Acha que há chance de se fazer uma reforma política?

Desde 2010 venho defendendo a necessidade dessa reforma. Mas diante de tudo que está ocorrendo insisto que só teremos mudança de estrutura se houver mudança de posturas. Com as posturas de hoje não teremos mudança de estrutura, até porque a reforma política proposta torna as estruturas políticas piores do que já são.

Dá para inverter? Mudar a estrutura para obrigar mudança de postura?

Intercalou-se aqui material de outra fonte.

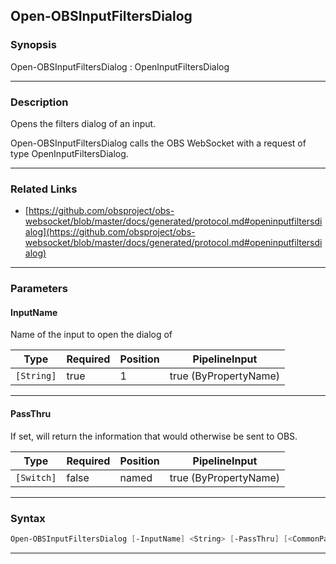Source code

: Open-OBSInputFiltersDialog
--------------------------
### Synopsis
Open-OBSInputFiltersDialog : OpenInputFiltersDialog

---
### Description

Opens the filters dialog of an input.


Open-OBSInputFiltersDialog calls the OBS WebSocket with a request of type OpenInputFiltersDialog.

---
### Related Links
* [https://github.com/obsproject/obs-websocket/blob/master/docs/generated/protocol.md#openinputfiltersdialog](https://github.com/obsproject/obs-websocket/blob/master/docs/generated/protocol.md#openinputfiltersdialog)



---
### Parameters
#### **InputName**

Name of the input to open the dialog of






|Type      |Required|Position|PipelineInput        |
|----------|--------|--------|---------------------|
|`[String]`|true    |1       |true (ByPropertyName)|



---
#### **PassThru**

If set, will return the information that would otherwise be sent to OBS.






|Type      |Required|Position|PipelineInput        |
|----------|--------|--------|---------------------|
|`[Switch]`|false   |named   |true (ByPropertyName)|



---
### Syntax
```PowerShell
Open-OBSInputFiltersDialog [-InputName] <String> [-PassThru] [<CommonParameters>]
```
---
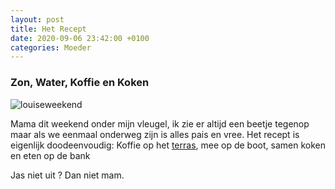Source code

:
 ```yaml
---
layout: post
title: Het Recept
date: 2020-09-06 23:42:00 +0100
categories: Moeder
---
```


### Zon, Water, Koffie en Koken
![louiseweekend](http://www.prisse.nl/assets/louiseweekend.png)  

Mama dit weekend onder mijn vleugel, ik zie er altijd een beetje tegenop maar als we eenmaal onderweg zijn is alles pais en vree. Het recept is eigenlijk doodeenvoudig: Koffie op het [terras](http://www.schoolhuisholysloot.nl/), mee op de boot, samen koken en eten op de bank 

Jas niet uit ? Dan niet mam.
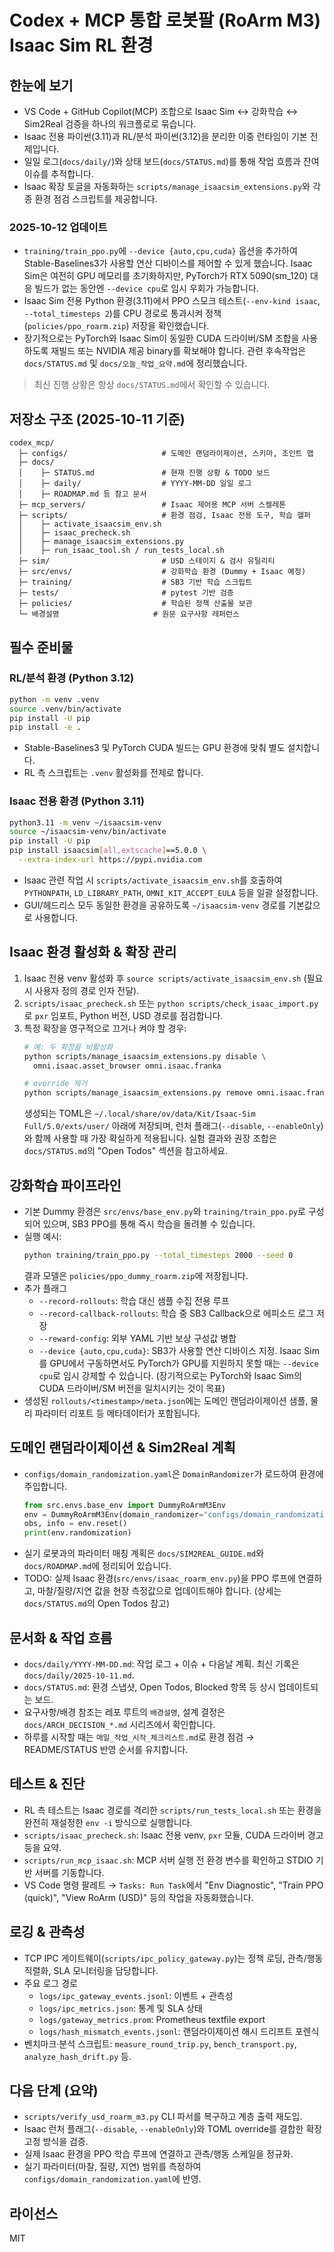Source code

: # Codex + MCP 통합 로봇팔 (RoArm M3) Isaac Sim RL 환경

## 한눈에 보기
- VS Code + GitHub Copilot(MCP) 조합으로 Isaac Sim ↔ 강화학습 ↔ Sim2Real 검증을 하나의 워크플로로 묶습니다.
- Isaac 전용 파이썬(3.11)과 RL/분석 파이썬(3.12)을 분리한 이중 런타임이 기본 전제입니다.
- 일일 로그(`docs/daily/`)와 상태 보드(`docs/STATUS.md`)를 통해 작업 흐름과 잔여 이슈를 추적합니다.
- Isaac 확장 토글을 자동화하는 `scripts/manage_isaacsim_extensions.py`와 각종 환경 점검 스크립트를 제공합니다.

### 2025-10-12 업데이트
- `training/train_ppo.py`에 `--device {auto,cpu,cuda}` 옵션을 추가하여 Stable-Baselines3가 사용할 연산 디바이스를 제어할 수 있게 했습니다. Isaac Sim은 여전히 GPU 메모리를 초기화하지만, PyTorch가 RTX 5090(sm_120) 대응 빌드가 없는 동안엔 `--device cpu`로 임시 우회가 가능합니다.
- Isaac Sim 전용 Python 환경(3.11)에서 PPO 스모크 테스트(`--env-kind isaac`, `--total_timesteps 2`)를 CPU 경로로 통과시켜 정책(`policies/ppo_roarm.zip`) 저장을 확인했습니다.
- 장기적으로는 PyTorch와 Isaac Sim이 동일한 CUDA 드라이버/SM 조합을 사용하도록 재빌드 또는 NVIDIA 제공 binary를 확보해야 합니다. 관련 후속작업은 `docs/STATUS.md` 및 `docs/오늘_작업_요약.md`에 정리했습니다.

> 최신 진행 상황은 항상 `docs/STATUS.md`에서 확인할 수 있습니다.

## 저장소 구조 (2025-10-11 기준)
```
codex_mcp/
  ├─ configs/                     # 도메인 랜덤라이제이션, 스키마, 조인트 맵
  ├─ docs/
  │    ├─ STATUS.md               # 현재 진행 상황 & TODO 보드
  │    ├─ daily/                  # YYYY-MM-DD 일일 로그
  │    ├─ ROADMAP.md 등 참고 문서
  ├─ mcp_servers/                 # Isaac 제어용 MCP 서버 스켈레톤
  ├─ scripts/                     # 환경 점검, Isaac 전용 도구, 학습 헬퍼
  │    ├─ activate_isaacsim_env.sh
  │    ├─ isaac_precheck.sh
  │    ├─ manage_isaacsim_extensions.py
  │    ├─ run_isaac_tool.sh / run_tests_local.sh
  ├─ sim/                         # USD 스테이지 & 검사 유틸리티
  ├─ src/envs/                    # 강화학습 환경 (Dummy + Isaac 예정)
  ├─ training/                    # SB3 기반 학습 스크립트
  ├─ tests/                       # pytest 기반 검증
  ├─ policies/                    # 학습된 정책 산출물 보관
  └─ 배경설명                     # 원문 요구사항 레퍼런스
```

## 필수 준비물
### RL/분석 환경 (Python 3.12)
```bash
python -m venv .venv
source .venv/bin/activate
pip install -U pip
pip install -e .
```
- Stable-Baselines3 및 PyTorch CUDA 빌드는 GPU 환경에 맞춰 별도 설치합니다.
- RL 측 스크립트는 `.venv` 활성화를 전제로 합니다.

### Isaac 전용 환경 (Python 3.11)
```bash
python3.11 -m venv ~/isaacsim-venv
source ~/isaacsim-venv/bin/activate
pip install -U pip
pip install isaacsim[all,extscache]==5.0.0 \
  --extra-index-url https://pypi.nvidia.com
```
- Isaac 관련 작업 시 `scripts/activate_isaacsim_env.sh`를 호출하여 `PYTHONPATH`, `LD_LIBRARY_PATH`, `OMNI_KIT_ACCEPT_EULA` 등을 일괄 설정합니다.
- GUI/헤드리스 모두 동일한 환경을 공유하도록 `~/isaacsim-venv` 경로를 기본값으로 사용합니다.

## Isaac 환경 활성화 & 확장 관리
1. Isaac 전용 venv 활성화 후 `source scripts/activate_isaacsim_env.sh` (필요 시 사용자 정의 경로 인자 전달).
2. `scripts/isaac_precheck.sh` 또는 `python scripts/check_isaac_import.py`로 `pxr` 임포트, Python 버전, USD 경로를 점검합니다.
3. 특정 확장을 영구적으로 끄거나 켜야 할 경우:
   ```bash
   # 예: 두 확장을 비활성화
   python scripts/manage_isaacsim_extensions.py disable \
     omni.isaac.asset_browser omni.isaac.franka

   # override 제거
   python scripts/manage_isaacsim_extensions.py remove omni.isaac.franka
   ```
   생성되는 TOML은 `~/.local/share/ov/data/Kit/Isaac-Sim Full/5.0/exts/user/` 아래에 저장되며, 런처 플래그(`--disable`, `--enableOnly`)와 함께 사용할 때 가장 확실하게 적용됩니다. 실험 결과와 권장 조합은 `docs/STATUS.md`의 "Open Todos" 섹션을 참고하세요.

## 강화학습 파이프라인
- 기본 Dummy 환경은 `src/envs/base_env.py`와 `training/train_ppo.py`로 구성되어 있으며, SB3 PPO를 통해 즉시 학습을 돌려볼 수 있습니다.
- 실행 예시:
  ```bash
  python training/train_ppo.py --total_timesteps 2000 --seed 0
  ```
  결과 모델은 `policies/ppo_dummy_roarm.zip`에 저장됩니다.
- 추가 플래그
  - `--record-rollouts`: 학습 대신 샘플 수집 전용 루프
  - `--record-callback-rollouts`: 학습 중 SB3 Callback으로 에피소드 로그 저장
  - `--reward-config`: 외부 YAML 기반 보상 구성값 병합
  - `--device {auto,cpu,cuda}`: SB3가 사용할 연산 디바이스 지정. Isaac Sim를 GPU에서 구동하면서도 PyTorch가 GPU를 지원하지 못할 때는 `--device cpu`로 임시 강제할 수 있습니다. (장기적으로는 PyTorch와 Isaac Sim의 CUDA 드라이버/SM 버전을 일치시키는 것이 목표)
- 생성된 `rollouts/<timestamp>/meta.json`에는 도메인 랜덤라이제이션 샘플, 물리 파라미터 리포트 등 메타데이터가 포함됩니다.

## 도메인 랜덤라이제이션 & Sim2Real 계획
- `configs/domain_randomization.yaml`은 `DomainRandomizer`가 로드하여 환경에 주입합니다.
  ```python
  from src.envs.base_env import DummyRoArmM3Env
  env = DummyRoArmM3Env(domain_randomizer="configs/domain_randomization.yaml")
  obs, info = env.reset()
  print(env.randomization)
  ```
- 실기 로봇과의 파라미터 매칭 계획은 `docs/SIM2REAL_GUIDE.md`와 `docs/ROADMAP.md`에 정리되어 있습니다.
- TODO: 실제 Isaac 환경(`src/envs/isaac_roarm_env.py`)을 PPO 루프에 연결하고, 마찰/질량/지연 값을 현장 측정값으로 업데이트해야 합니다. (상세는 `docs/STATUS.md`의 Open Todos 참고)

## 문서화 & 작업 흐름
- `docs/daily/YYYY-MM-DD.md`: 작업 로그 + 이슈 + 다음날 계획. 최신 기록은 `docs/daily/2025-10-11.md`.
- `docs/STATUS.md`: 환경 스냅샷, Open Todos, Blocked 항목 등 상시 업데이트되는 보드.
- 요구사항/배경 참조는 레포 루트의 `배경설명`, 설계 결정은 `docs/ARCH_DECISION_*.md` 시리즈에서 확인합니다.
- 하루를 시작할 때는 `매일_작업_시작_체크리스트.md`로 환경 점검 → README/STATUS 반영 순서를 유지합니다.

## 테스트 & 진단
- RL 측 테스트는 Isaac 경로를 격리한 `scripts/run_tests_local.sh` 또는 환경을 완전히 재설정한 `env -i` 방식으로 실행합니다.
- `scripts/isaac_precheck.sh`: Isaac 전용 venv, `pxr` 모듈, CUDA 드라이버 경고 등을 요약.
- `scripts/run_mcp_isaac.sh`: MCP 서버 실행 전 환경 변수를 확인하고 STDIO 기반 서버를 기동합니다.
- VS Code 명령 팔레트 → `Tasks: Run Task`에서 "Env Diagnostic", "Train PPO (quick)", "View RoArm (USD)" 등의 작업을 자동화했습니다.

## 로깅 & 관측성
- TCP IPC 게이트웨이(`scripts/ipc_policy_gateway.py`)는 정책 로딩, 관측/행동 직렬화, SLA 모니터링을 담당합니다.
- 주요 로그 경로
  - `logs/ipc_gateway_events.jsonl`: 이벤트 + 관측성
  - `logs/ipc_metrics.json`: 통계 및 SLA 상태
  - `logs/gateway_metrics.prom`: Prometheus textfile export
  - `logs/hash_mismatch_events.jsonl`: 랜덤라이제이션 해시 드리프트 포렌식
- 벤치마크·분석 스크립트: `measure_round_trip.py`, `bench_transport.py`, `analyze_hash_drift.py` 등.

## 다음 단계 (요약)
- `scripts/verify_usd_roarm_m3.py` CLI 파서를 복구하고 계층 출력 재도입.
- Isaac 런처 플래그(`--disable`, `--enableOnly`)와 TOML override를 결합한 확장 고정 방식을 검증.
- 실제 Isaac 환경을 PPO 학습 루프에 연결하고 관측/행동 스케일을 정규화.
- 실기 파라미터(마찰, 질량, 지연) 범위를 측정하여 `configs/domain_randomization.yaml`에 반영.

## 라이선스
MIT

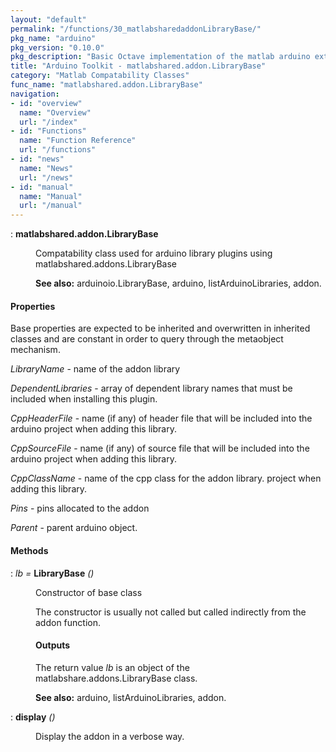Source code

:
 ```yaml
---
layout: "default"
permalink: "/functions/30_matlabsharedaddonLibraryBase/"
pkg_name: "arduino"
pkg_version: "0.10.0"
pkg_description: "Basic Octave implementation of the matlab arduino extension,  allowing communication to a programmed arduino board to control its  hardware."
title: "Arduino Toolkit - matlabshared.addon.LibraryBase"
category: "Matlab Compatability Classes"
func_name: "matlabshared.addon.LibraryBase"
navigation:
- id: "overview"
  name: "Overview"
  url: "/index"
- id: "Functions"
  name: "Function Reference"
  url: "/functions"
- id: "news"
  name: "News"
  url: "/news"
- id: "manual"
  name: "Manual"
  url: "/manual"
---
```

<dl class="def">
<dt id="index-matlabshared_002eaddon_002eLibraryBase"><span class="category">: </span><span><em></em> <strong>matlabshared.addon.LibraryBase</strong><a href='#index-matlabshared_002eaddon_002eLibraryBase' class='copiable-anchor'></a></span></dt>
<dd><p>Compatability class used for arduino library plugins using
 matlabshared.addons.LibraryBase
</p>

<p><strong>See also:</strong> arduinoio.LibraryBase, arduino, listArduinoLibraries, addon.
 </p></dd></dl>

<span id="Properties"></span><h4 class="subheading">Properties</h4>
<p>Base properties are expected to be inherited and overwritten in 
 inherited classes and are constant in order to query through the 
 metaobject mechanism.
</p>
<p><var>LibraryName</var> - name of the addon library
</p>
<p><var>DependentLibraries</var> - array of dependent library names that
  must be included when installing this plugin.
</p>
<p><var>CppHeaderFile</var> - name (if any) of header file that will be
 included into the arduino project when adding this library.
</p>
<p><var>CppSourceFile</var> - name (if any) of source file that will be
 included into the arduino project when adding this library.
</p>
<p><var>CppClassName</var> - name of the cpp class for the addon library.
 project when adding this library.
</p>
<p><var>Pins</var> - pins allocated to the addon
</p>
<p><var>Parent</var> - parent arduino object.
</p>
<span id="Methods"></span><h4 class="subheading">Methods</h4>
<dl class="def">
<dt id="index-LibraryBase"><span class="category">: </span><span><em><var>lb</var> =</em> <strong>LibraryBase</strong> <em>()</em><a href='#index-LibraryBase' class='copiable-anchor'></a></span></dt>
<dd><p>Constructor of base class
</p>
<p>The constructor is usually not called but called indirectly
 from the addon function.
</p>
<span id="Outputs"></span><h4 class="subsubheading">Outputs</h4>
<p>The return value <var>lb</var> is an object of the
 matlabshare.addons.LibraryBase class.
</p>

<p><strong>See also:</strong> arduino, listArduinoLibraries, addon.
 </p></dd></dl>

<dl class="def">
<dt id="index-display"><span class="category">: </span><span><em></em> <strong>display</strong> <em>()</em><a href='#index-display' class='copiable-anchor'></a></span></dt>
<dd><p>Display the addon in a verbose way.
 </p></dd></dl>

Não acredito. É preciso que haja uma mudança primeiro de postura, de fora pra dentro do Congresso, porque a Lei de Abuso de Autoridade só não foi aprovada por causa da mobilização da sociedade contra ela. A anistia para o caixa 2 só não foi aprovada pela mobilização da sociedade. A Ficha Limpa só foi aprovada pela mobilização da sociedade. Toda a legislação de direitos humanos, de direitos à saúde, de melhoria da educação, do meio ambiente, foi graças à mobilização da sociedade.

O que diz da reforma trabalhista recém-aprovada?

Conheço a proposta, o Brasil precisa de reformas. Não da forma como estão fazendo, numa abordagem puramente fiscal.

Tem alguma área do governo que a sra. veja com bons olhos? A área econômica tem algo tocado corretamente?

Antes a gente tinha o País indo para o abismo em alta velocidade. Agora temos pelo menos uma equipe econômica que está ziguezagueando pra não cair no abismo. São pessoas tecnicamente competentes, mas com uma abordagem política totalmente equivocada, dentro de uma visão puramente fiscal. Você faz um corte linear, por exemplo, em áreas que são estratégicas, como é que faz um corte na Polícia Federal? Os sacrifícios que estão sendo feitos são para a velha economia ou para a nova economia?

Com esse cobertor curto, o pé de quem ficaria de fora?

Acho que o que não deveria ficar de fora de jeito nenhum, que deveria ser cortado, é o pé da corrupção.